EXERCISE MATERIAL:
== == ==

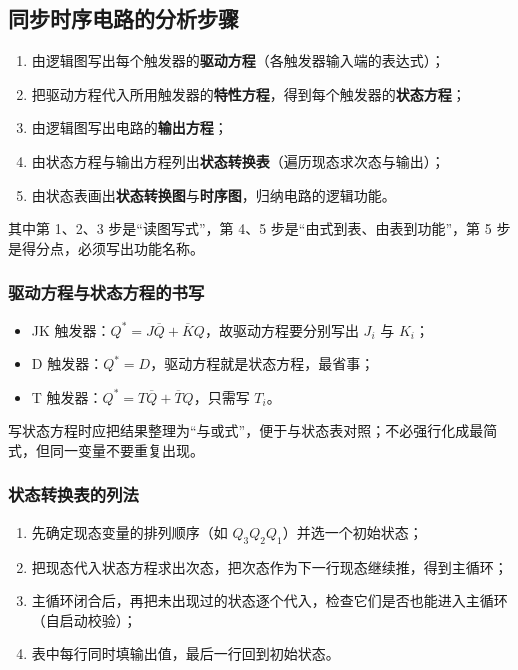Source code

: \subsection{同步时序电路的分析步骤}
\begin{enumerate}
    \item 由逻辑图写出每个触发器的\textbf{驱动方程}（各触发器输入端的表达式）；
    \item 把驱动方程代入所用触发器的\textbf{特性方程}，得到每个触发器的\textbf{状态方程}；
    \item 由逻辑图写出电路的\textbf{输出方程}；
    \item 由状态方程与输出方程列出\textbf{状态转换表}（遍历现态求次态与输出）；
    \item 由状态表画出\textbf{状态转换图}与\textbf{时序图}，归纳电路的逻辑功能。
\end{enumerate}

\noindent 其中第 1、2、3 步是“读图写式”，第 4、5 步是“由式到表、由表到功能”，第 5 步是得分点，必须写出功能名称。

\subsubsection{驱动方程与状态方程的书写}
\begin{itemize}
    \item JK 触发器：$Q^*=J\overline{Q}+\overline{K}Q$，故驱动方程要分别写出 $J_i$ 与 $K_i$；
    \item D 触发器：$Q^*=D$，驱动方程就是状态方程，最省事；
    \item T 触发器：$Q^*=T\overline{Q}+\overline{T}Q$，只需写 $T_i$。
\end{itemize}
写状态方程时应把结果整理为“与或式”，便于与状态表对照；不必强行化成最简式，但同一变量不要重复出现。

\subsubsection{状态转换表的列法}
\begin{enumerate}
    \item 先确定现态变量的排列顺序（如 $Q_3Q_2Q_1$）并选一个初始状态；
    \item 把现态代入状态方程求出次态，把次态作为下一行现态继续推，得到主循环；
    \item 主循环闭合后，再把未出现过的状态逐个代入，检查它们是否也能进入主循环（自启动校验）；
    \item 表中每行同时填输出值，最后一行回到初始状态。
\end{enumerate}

== == ==

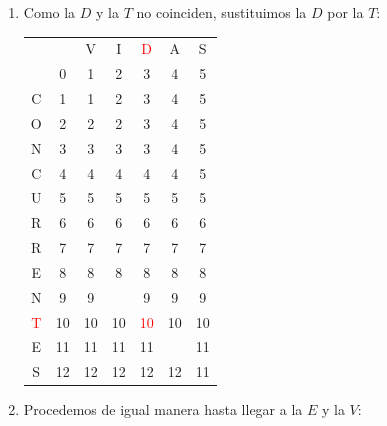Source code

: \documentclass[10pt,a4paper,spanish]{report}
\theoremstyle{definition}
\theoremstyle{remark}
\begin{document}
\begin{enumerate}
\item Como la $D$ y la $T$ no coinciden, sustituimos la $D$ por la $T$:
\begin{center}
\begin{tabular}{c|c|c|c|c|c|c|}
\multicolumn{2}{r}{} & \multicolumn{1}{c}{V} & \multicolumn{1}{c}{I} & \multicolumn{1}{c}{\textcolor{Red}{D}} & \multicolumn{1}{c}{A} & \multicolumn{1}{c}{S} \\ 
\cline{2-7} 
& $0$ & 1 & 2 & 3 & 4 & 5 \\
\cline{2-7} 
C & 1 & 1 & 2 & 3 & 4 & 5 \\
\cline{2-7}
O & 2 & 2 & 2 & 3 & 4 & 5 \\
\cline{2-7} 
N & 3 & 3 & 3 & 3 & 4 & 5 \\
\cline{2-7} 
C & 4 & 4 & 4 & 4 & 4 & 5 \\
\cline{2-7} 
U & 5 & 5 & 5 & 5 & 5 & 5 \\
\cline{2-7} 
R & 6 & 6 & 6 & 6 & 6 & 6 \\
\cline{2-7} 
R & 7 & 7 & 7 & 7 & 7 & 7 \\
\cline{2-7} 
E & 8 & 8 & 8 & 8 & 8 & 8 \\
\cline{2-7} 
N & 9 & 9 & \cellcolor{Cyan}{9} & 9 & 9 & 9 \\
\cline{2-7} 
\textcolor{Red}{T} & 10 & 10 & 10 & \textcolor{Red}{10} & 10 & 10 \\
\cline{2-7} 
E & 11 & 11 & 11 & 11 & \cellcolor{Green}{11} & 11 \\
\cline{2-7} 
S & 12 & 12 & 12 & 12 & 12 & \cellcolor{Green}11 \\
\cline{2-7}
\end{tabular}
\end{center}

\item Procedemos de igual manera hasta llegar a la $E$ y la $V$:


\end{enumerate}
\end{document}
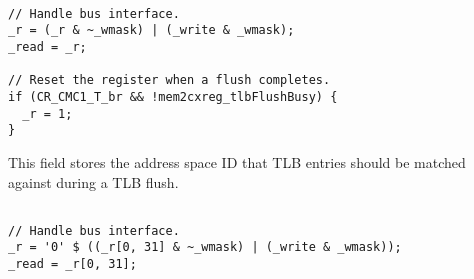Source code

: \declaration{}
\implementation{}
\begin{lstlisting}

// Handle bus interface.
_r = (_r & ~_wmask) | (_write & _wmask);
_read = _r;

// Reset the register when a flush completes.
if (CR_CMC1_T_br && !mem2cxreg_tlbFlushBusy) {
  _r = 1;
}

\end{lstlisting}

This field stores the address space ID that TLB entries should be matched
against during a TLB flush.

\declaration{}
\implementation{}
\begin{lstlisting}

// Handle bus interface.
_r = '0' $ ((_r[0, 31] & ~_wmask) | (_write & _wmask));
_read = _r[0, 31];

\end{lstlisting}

== == ==

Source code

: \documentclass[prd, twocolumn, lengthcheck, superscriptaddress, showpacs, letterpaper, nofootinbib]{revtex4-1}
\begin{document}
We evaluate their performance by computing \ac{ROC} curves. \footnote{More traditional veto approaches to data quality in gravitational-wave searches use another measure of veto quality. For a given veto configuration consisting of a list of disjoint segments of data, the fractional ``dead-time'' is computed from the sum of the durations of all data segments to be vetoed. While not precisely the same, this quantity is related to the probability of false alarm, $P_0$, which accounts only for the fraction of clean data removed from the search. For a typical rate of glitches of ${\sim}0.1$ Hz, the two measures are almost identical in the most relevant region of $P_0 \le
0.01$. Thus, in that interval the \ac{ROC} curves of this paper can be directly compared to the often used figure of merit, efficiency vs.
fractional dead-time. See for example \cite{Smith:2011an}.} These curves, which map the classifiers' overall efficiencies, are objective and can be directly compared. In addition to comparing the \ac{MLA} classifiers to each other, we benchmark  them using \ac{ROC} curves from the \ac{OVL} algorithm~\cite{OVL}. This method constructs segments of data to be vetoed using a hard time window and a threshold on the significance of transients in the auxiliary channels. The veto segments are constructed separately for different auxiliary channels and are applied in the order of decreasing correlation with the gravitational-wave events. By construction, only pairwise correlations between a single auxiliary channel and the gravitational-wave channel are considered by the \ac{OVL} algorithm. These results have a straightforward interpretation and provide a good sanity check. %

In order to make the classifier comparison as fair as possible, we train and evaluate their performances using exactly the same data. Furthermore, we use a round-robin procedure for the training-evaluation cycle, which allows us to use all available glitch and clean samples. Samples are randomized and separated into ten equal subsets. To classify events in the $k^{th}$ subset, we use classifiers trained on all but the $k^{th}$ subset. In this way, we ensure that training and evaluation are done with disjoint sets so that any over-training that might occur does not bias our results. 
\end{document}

== == ==

REQUIRED WORK: In the data above, find each line that has the word "documentclass" and copy it out.

YOUR SOLUTION:
: \documentclass[10pt,a4paper,spanish]{report}
: \documentclass[prd, twocolumn, lengthcheck, superscriptaddress, showpacs, letterpaper, nofootinbib]{revtex4-1}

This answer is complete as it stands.